** RECORDS FOR THE TASK **

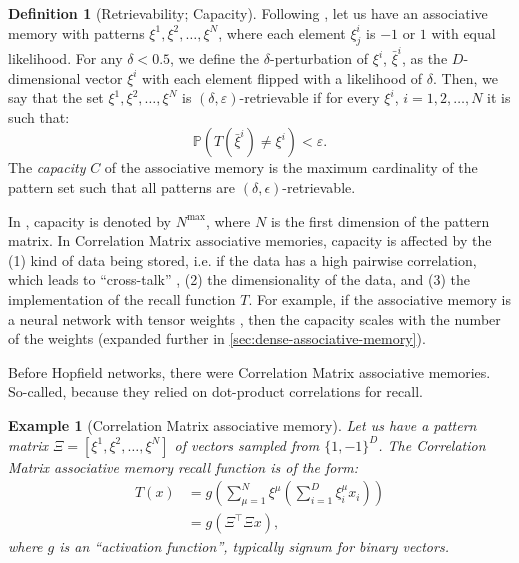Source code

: \documentclass{article}
\newtheorem{example}{Example}[subsection]
\theoremstyle{definition}
\newtheorem{definition}{Definition}[subsection]
\begin{document}
\begin{definition}[Retrievability; Capacity]
  Following \textcite{bao_capacity_2022}, let us have an associative
  memory with patterns
  $\xi^1, \xi^2, \dots, \xi^N$, where each element $\xi^i_j$ is
  $-1$ or $1$ with equal likelihood. For any $\delta < 0.5$, we define
  the $\delta$-perturbation of $\xi^i$, $\bar \xi^i$, as
  the $D$-dimensional vector $\xi^i$ with each element flipped with a likelihood
  of $\delta$. Then, we say that the set $\xi^1, \xi^2, \dots, \xi^N$ is
  $(\delta, \varepsilon)$-retrievable if for every $\xi^i$, $i = 1, 2, \dots, N$
  it is such that:
  \begin{equation}
    \mathbb{P}(T(\bar \xi^i) \neq \xi^i) < \varepsilon.
  \end{equation}
  The \textit{capacity} $C$ of the associative memory is the maximum
  cardinality of the pattern set such that all patterns are $(\delta,
  \epsilon)$-retrievable.
\end{definition}

In \textcite{krotov_dense_2016}, capacity is denoted by $N^{\max}$, where
$N$ is the first dimension of the pattern matrix. In Correlation
Matrix associative
memories, capacity is affected by the (1) kind of data being stored,
i.e. if the data
has a high pairwise correlation, which leads to ``cross-talk''
\parencite{kohonen_correlation_1988},
(2) the dimensionality of the data, and (3) the implementation of the
recall function $T$.
For example, if the associative memory is a neural network with
tensor weights \parencite{kelly_memory_2017},
then the capacity scales with the number of the weights
\parencite{little_analytic_1978} (expanded
further in \autoref{sec:dense-associative-memory}).

Before Hopfield networks, there were Correlation Matrix associative memories.
So-called, because they relied on dot-product correlations for recall.
\begin{example}[Correlation Matrix associative memory]\label{example:correlation}
  Let us have a pattern matrix $\Xi = [\xi^1, \xi^2, \dots, \xi^N]$ of
  vectors sampled from $\{1, -1\}^D$. The Correlation Matrix associative memory
  recall function is of the form:
  \begin{align}
    T(x) &= g \left(\sum^N_{\mu=1} \xi^\mu \left( \sum^D_{i=1} \xi^\mu_i x_i \right)\right) \nonumber \\
      &= g \left( \Xi^\top \Xi x  \right),
  \end{align}
  where $g$ is an ``activation function'', typically \textit{signum} for binary vectors.
\end{example}
\end{document}
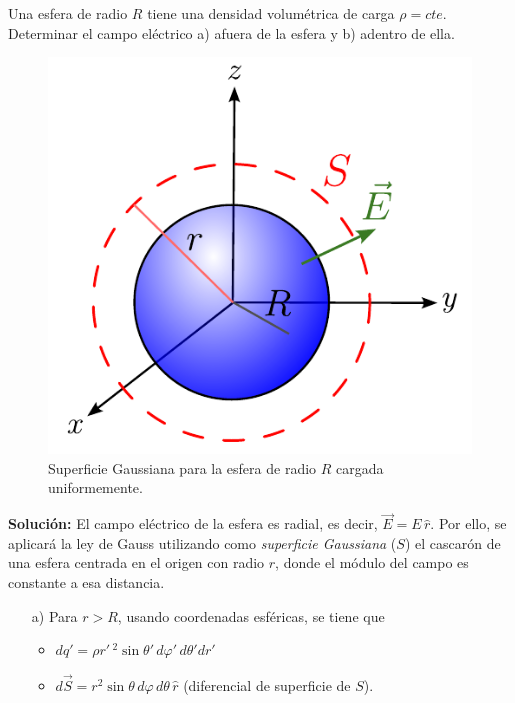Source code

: \begin{ejemplo}
     Una esfera de radio $R$ tiene una densidad volumétrica de carga $\rho = cte$. Determinar el campo eléctrico a) afuera de la esfera y b) adentro de ella.

\begin{figure}[H]
    \centering
    \includegraphics[scale = 0.7]{Figuras/Ej-Gauss-1.pdf}
    \caption{Superficie Gaussiana para la esfera de radio $R$ cargada uniformemente.}
    \label{fig:Ej-Gauss-1}
\end{figure}

\textbf{Solución:} El campo eléctrico de la esfera es radial, es decir, $\vec{E} = E \,\hat{r}$. Por ello, se aplicará la ley de Gauss utilizando como \textit{superficie Gaussiana} ($S$) el cascarón de una esfera centrada en el origen con radio $r$, donde el módulo del campo es constante a esa distancia.

\begin{itemize}
\item[a)] Para $r > R$, usando coordenadas esféricas, se tiene que

\begin{itemize}
\item $dq' = \rho r'\,^2 \sin \theta ' \,d\varphi'\, d\theta' dr'$ 

\item $d\vec{S} = r^2 \sin \theta \,d\varphi\, d\theta \, \hat{r}$ (diferencial de superficie de $S$).
\end{itemize}


\end{itemize}
\end{ejemplo}
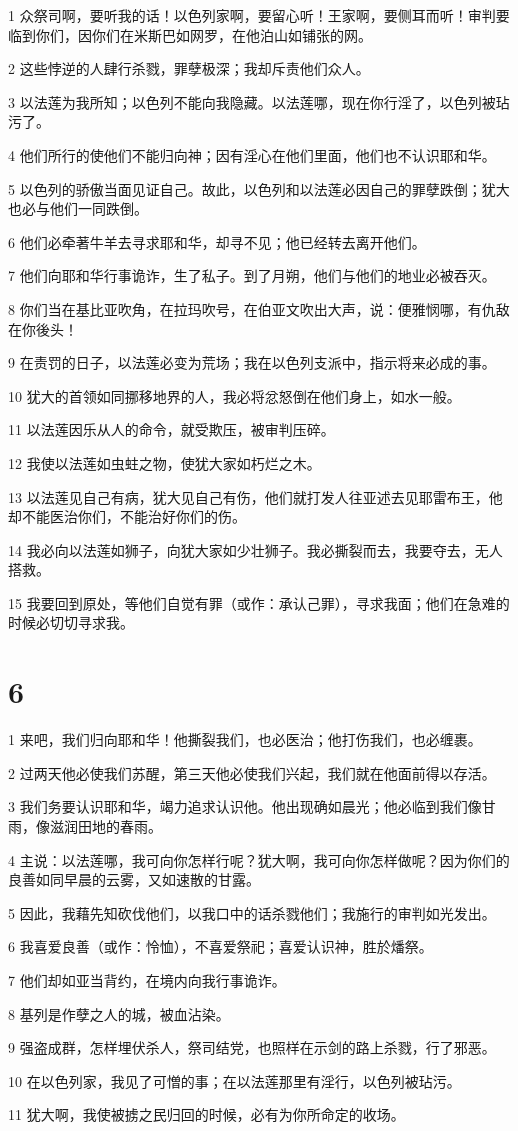 \par 1 众祭司啊，要听我的话！以色列家啊，要留心听！王家啊，要侧耳而听！审判要临到你们，因你们在米斯巴如网罗，在他泊山如铺张的网。
\par 2 这些悖逆的人肆行杀戮，罪孽极深；我却斥责他们众人。
\par 3 以法莲为我所知；以色列不能向我隐藏。以法莲哪，现在你行淫了，以色列被玷污了。
\par 4 他们所行的使他们不能归向神；因有淫心在他们里面，他们也不认识耶和华。
\par 5 以色列的骄傲当面见证自己。故此，以色列和以法莲必因自己的罪孽跌倒；犹大也必与他们一同跌倒。
\par 6 他们必牵著牛羊去寻求耶和华，却寻不见；他已经转去离开他们。
\par 7 他们向耶和华行事诡诈，生了私子。到了月朔，他们与他们的地业必被吞灭。
\par 8 你们当在基比亚吹角，在拉玛吹号，在伯亚文吹出大声，说：便雅悯哪，有仇敌在你後头！
\par 9 在责罚的日子，以法莲必变为荒场；我在以色列支派中，指示将来必成的事。
\par 10 犹大的首领如同挪移地界的人，我必将忿怒倒在他们身上，如水一般。
\par 11 以法莲因乐从人的命令，就受欺压，被审判压碎。
\par 12 我使以法莲如虫蛀之物，使犹大家如朽烂之木。
\par 13 以法莲见自己有病，犹大见自己有伤，他们就打发人往亚述去见耶雷布王，他却不能医治你们，不能治好你们的伤。
\par 14 我必向以法莲如狮子，向犹大家如少壮狮子。我必撕裂而去，我要夺去，无人搭救。
\par 15 我要回到原处，等他们自觉有罪（或作：承认己罪），寻求我面；他们在急难的时候必切切寻求我。

\chapter{6}

\par 1 来吧，我们归向耶和华！他撕裂我们，也必医治；他打伤我们，也必缠裹。
\par 2 过两天他必使我们苏醒，第三天他必使我们兴起，我们就在他面前得以存活。
\par 3 我们务要认识耶和华，竭力追求认识他。他出现确如晨光；他必临到我们像甘雨，像滋润田地的春雨。
\par 4 主说：以法莲哪，我可向你怎样行呢？犹大啊，我可向你怎样做呢？因为你们的良善如同早晨的云雾，又如速散的甘露。
\par 5 因此，我藉先知砍伐他们，以我口中的话杀戮他们；我施行的审判如光发出。
\par 6 我喜爱良善（或作：怜恤），不喜爱祭祀；喜爱认识神，胜於燔祭。
\par 7 他们却如亚当背约，在境内向我行事诡诈。
\par 8 基列是作孽之人的城，被血沾染。
\par 9 强盗成群，怎样埋伏杀人，祭司结党，也照样在示剑的路上杀戮，行了邪恶。
\par 10 在以色列家，我见了可憎的事；在以法莲那里有淫行，以色列被玷污。
\par 11 犹大啊，我使被掳之民归回的时候，必有为你所命定的收场。

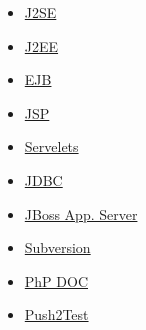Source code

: \begin{itemize}
\item \href{http://java.sun.com/j2se/index.jsp}{J2SE}
\item \href{http://java.sun.com/j2ee/index.jsp}{J2EE}
\item \href{http://java.sun.com/products/ejb/}{EJB}
\item \href{http://java.sun.com/products/jsp/index.jsp}{JSP}
\item \href{http://java.sun.com/products/servlet/index.jsp}{Servelets}
\item \href{http://www.mysql.com/products/connector/j/}{JDBC}
\item \href{http://www.jboss.org/}{JBoss App. Server}
\item \href{http://subversion.tigris.org/}{Subversion}
\item \href{http://www.phpdoc.org/docs/HTMLSmartyConverter/default/phpDocumentor/tutorial_tags.pkg.html}{PhP DOC}
\item \href{http://www.pushtotest.com/}{Push2Test}
\end{itemize}




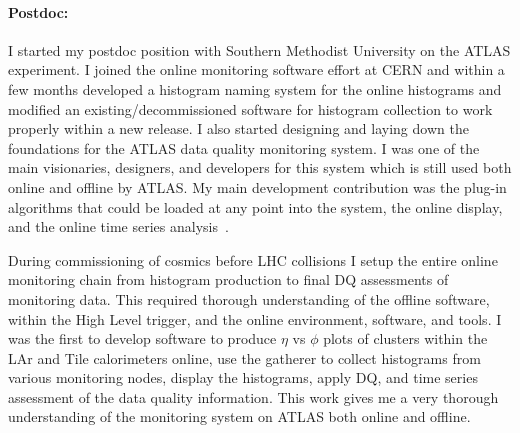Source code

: \paragraph{Postdoc:}I started my postdoc position with Southern Methodist University on the ATLAS experiment.  I joined the online monitoring software effort at CERN and within a few months developed a histogram
naming system for the online histograms and modified an existing/decommissioned software for histogram collection to work properly within a new release.  
I also started designing and laying down the foundations for the ATLAS data quality monitoring system.  I was one of the main visionaries, designers, and developers for this system
which is still used both online and offline by ATLAS. My main development contribution was the plug-in algorithms that could be loaded at any point into the system, the online display, and the online time series analysis~\cite{atl5b,atl6}.

During commissioning of cosmics before LHC collisions I setup the entire online monitoring chain from histogram production to final DQ assessments of monitoring data.  This required thorough understanding
of the offline software, within the High Level trigger, and the online environment, software, and tools.  I was the first to develop software to produce $\eta$ vs $\phi$ plots of clusters within the LAr and Tile calorimeters online, use the gatherer to
collect histograms from various monitoring nodes, display the histograms, apply DQ, and time series assessment of the data quality information.  This work gives me a very thorough understanding of the monitoring system on ATLAS both online and offline.

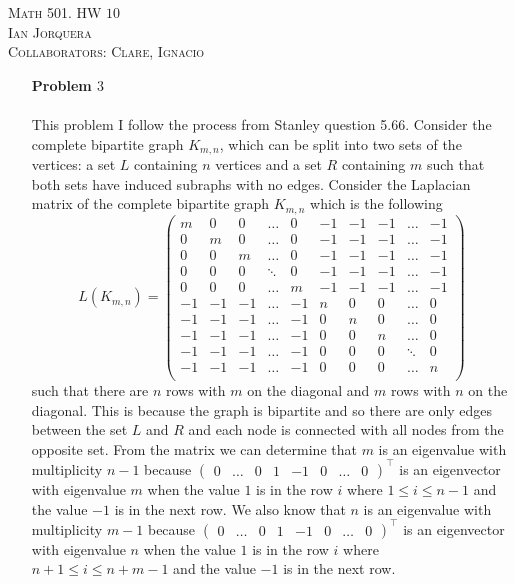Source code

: \documentclass[12pt]{amsart}
\theoremstyle{definition}
\begin{document}
\begin{center}
    \textsc{Math 501. HW $10$\\ Ian Jorquera\\ Collaborators: Clare, Ignacio}
\end{center}
\vspace{1em}

\begin{itemize}[align=left]

\item[\textbf{Problem $3$}]\;\\\\ %
This problem I follow the process from Stanley question 5.66. Consider the complete bipartite graph $K_{m,n}$, which can be split into two sets of the vertices: a set $L$ containing $n$ vertices and a set $R$ containing $m$ such that both sets have induced subraphs with no edges. Consider the Laplacian matrix of the complete bipartite graph $K_{m,n}$ which is the following 
$$L(K_{m,n})=\begin{pmatrix}
    m& 0 & 0 & \dots & 0 & -1 & -1 & -1 & \dots & -1\\
    0& m & 0 & \dots & 0 & -1 & -1 & -1 & \dots & -1\\
    0& 0 & m & \dots & 0 & -1 & -1 & -1 & \dots & -1\\
    0& 0 & 0 &\ddots & 0 & -1 & -1 & -1 & \dots & -1\\
    0& 0 & 0 & \dots & m & -1 & -1 & -1 & \dots & -1\\
    -1 & -1& -1  & \dots & -1 & n& 0 & 0 & \dots & 0\\
    -1 & -1& -1  & \dots & -1 & 0& n & 0 & \dots & 0\\
    -1 & -1& -1  & \dots & -1 & 0& 0 & n & \dots & 0\\
    -1 & -1& -1  & \dots & -1 & 0& 0 & 0 &\ddots & 0\\
    -1 & -1& -1  & \dots & -1 & 0& 0 & 0 & \dots & n\\
\end{pmatrix}$$
such that there are $n$ rows with $m$ on the diagonal and $m$ rows with $n$ on the diagonal. This is because the graph is bipartite and so there are only edges between the set $L$ and $R$ and each node is connected with all nodes from the opposite set. From the matrix we can determine that $m$ is an eigenvalue with multiplicity $n-1$ because $\begin{pmatrix} 0&\dots &0& 1&-1&0&\dots&0 \end{pmatrix}^\intercal$ is an eigenvector with eigenvalue $m$ when the value $1$ is in the row $i$ where $1\leq i\leq n-1$ and the value $-1$ is in the next row. We also know that $n$ is an eigenvalue with multiplicity $m-1$ because $\begin{pmatrix} 0&\dots &0& 1&-1&0&\dots&0 \end{pmatrix}^\intercal$ is an eigenvector with eigenvalue $n$ when the value $1$ is in the row $i$ where $n+1\leq i\leq n+m-1$ and the value $-1$ is in the next row. 

\end{itemize}
\end{document}
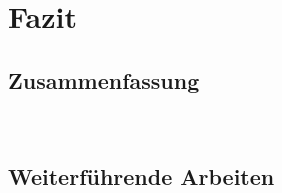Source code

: \chapter{Fazit}
\label{cha:Fazit} \label{cha:Schluss}

\section{Zusammenfassung} ~\newline 

\section{Weiterführende Arbeiten}~\newline 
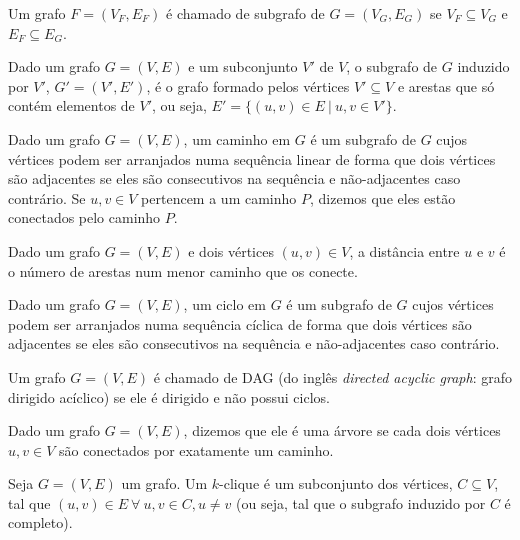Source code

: \begin{definition}[subgrafo]
  Um grafo $F = (V_F, E_F)$ é chamado de subgrafo de $G = (V_G, E_G)$ se $V_F \subseteq V_G$ e $E_F \subseteq E_G$.
\end{definition}

\begin{definition}
  Dado um grafo $G = (V, E)$ e um subconjunto $V'$ de $V$, o subgrafo de $G$ induzido por $V'$, $G' = (V', E')$, é o grafo formado pelos vértices $V' \subseteq V$ e arestas que só contém elementos de $V'$, ou seja, $E' = \{(u, v) \in E \ | \  u, v \in V'\}$.
\end{definition}

\begin{definition}[caminho]
  Dado um grafo $G = (V, E)$, um caminho em $G$ é um subgrafo de $G$ cujos vértices podem ser arranjados numa sequência linear de forma que dois vértices são adjacentes se eles são consecutivos na sequência e não-adjacentes caso contrário. Se $u, v \in V$ pertencem a um caminho $P$, dizemos que eles estão conectados pelo caminho $P$.
\end{definition}

\begin{definition}[distância]
  Dado um grafo $G = (V, E)$ e dois vértices $(u, v) \in V$, a distância entre $u$ e $v$ é o número de arestas num menor caminho que os conecte.
\end{definition}

\begin{definition}[ciclo]
  Dado um grafo $G = (V, E)$, um ciclo em $G$ é um subgrafo de $G$ cujos vértices podem ser arranjados numa sequência cíclica de forma que dois vértices são adjacentes se eles são consecutivos na sequência e não-adjacentes caso contrário.
\end{definition}

\begin{definition}[DAG]
  Um grafo $G = (V, E)$ é chamado de DAG (do inglês \emph{directed acyclic graph}: grafo dirigido acíclico) se ele é dirigido e não possui ciclos.
\end{definition}

\begin{definition}[árvore]
  Dado um grafo $G = (V, E)$, dizemos que ele é uma árvore se cada dois vértices $u, v \in V$ são conectados por exatamente um caminho.
\end{definition}

\begin{definition}[$k$-clique]
  Seja $G = (V, E)$ um grafo. Um $k$-clique é um subconjunto dos vértices, $C \subseteq V$, tal que $(u, v) \in E \ \forall \ u, v \in C, u \neq v$ (ou seja, tal que o subgrafo induzido por $C$ é completo).
\end{definition}


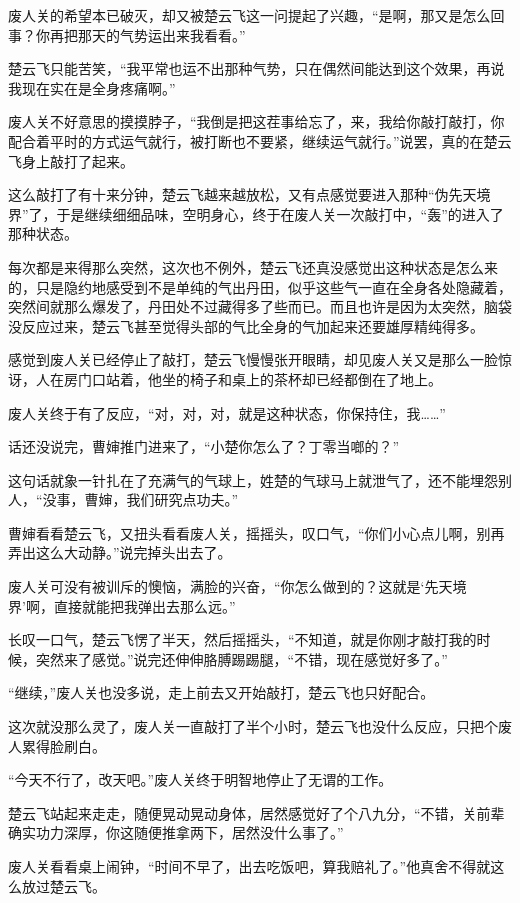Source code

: 废人关的希望本已破灭，却又被楚云飞这一问提起了兴趣，“是啊，那又是怎么回事？你再把那天的气势运出来我看看。”

楚云飞只能苦笑，“我平常也运不出那种气势，只在偶然间能达到这个效果，再说我现在实在是全身疼痛啊。”

废人关不好意思的摸摸脖子，“我倒是把这茬事给忘了，来，我给你敲打敲打，你配合着平时的方式运气就行，被打断也不要紧，继续运气就行。”说罢，真的在楚云飞身上敲打了起来。

这么敲打了有十来分钟，楚云飞越来越放松，又有点感觉要进入那种“伪先天境界”了，于是继续细细品味，空明身心，终于在废人关一次敲打中，“轰”的进入了那种状态。

每次都是来得那么突然，这次也不例外，楚云飞还真没感觉出这种状态是怎么来的，只是隐约地感受到不是单纯的气出丹田，似乎这些气一直在全身各处隐藏着，突然间就那么爆发了，丹田处不过藏得多了些而已。而且也许是因为太突然，脑袋没反应过来，楚云飞甚至觉得头部的气比全身的气加起来还要雄厚精纯得多。

感觉到废人关已经停止了敲打，楚云飞慢慢张开眼睛，却见废人关又是那么一脸惊讶，人在房门口站着，他坐的椅子和桌上的茶杯却已经都倒在了地上。

废人关终于有了反应，“对，对，对，就是这种状态，你保持住，我……”

话还没说完，曹婶推门进来了，“小楚你怎么了？丁零当啷的？”

这句话就象一针扎在了充满气的气球上，姓楚的气球马上就泄气了，还不能埋怨别人，“没事，曹婶，我们研究点功夫。”

曹婶看看楚云飞，又扭头看看废人关，摇摇头，叹口气，“你们小心点儿啊，别再弄出这么大动静。”说完掉头出去了。

废人关可没有被训斥的懊恼，满脸的兴奋，“你怎么做到的？这就是‘先天境界’啊，直接就能把我弹出去那么远。”

长叹一口气，楚云飞愣了半天，然后摇摇头，“不知道，就是你刚才敲打我的时候，突然来了感觉。”说完还伸伸胳膊踢踢腿，“不错，现在感觉好多了。”

“继续，”废人关也没多说，走上前去又开始敲打，楚云飞也只好配合。

这次就没那么灵了，废人关一直敲打了半个小时，楚云飞也没什么反应，只把个废人累得脸刷白。

“今天不行了，改天吧。”废人关终于明智地停止了无谓的工作。

楚云飞站起来走走，随便晃动晃动身体，居然感觉好了个八九分，“不错，关前辈确实功力深厚，你这随便推拿两下，居然没什么事了。”

废人关看看桌上闹钟，“时间不早了，出去吃饭吧，算我赔礼了。”他真舍不得就这么放过楚云飞。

** GOAL OF THE EXERCISE **
Please show every line above that includes the word "árvore".

** OUTPUT OF THE EXERCISE **
\begin{definition}[árvore]
  Dado um grafo $G = (V, E)$, dizemos que ele é uma árvore se cada dois vértices $u, v \in V$ são conectados por exatamente um caminho.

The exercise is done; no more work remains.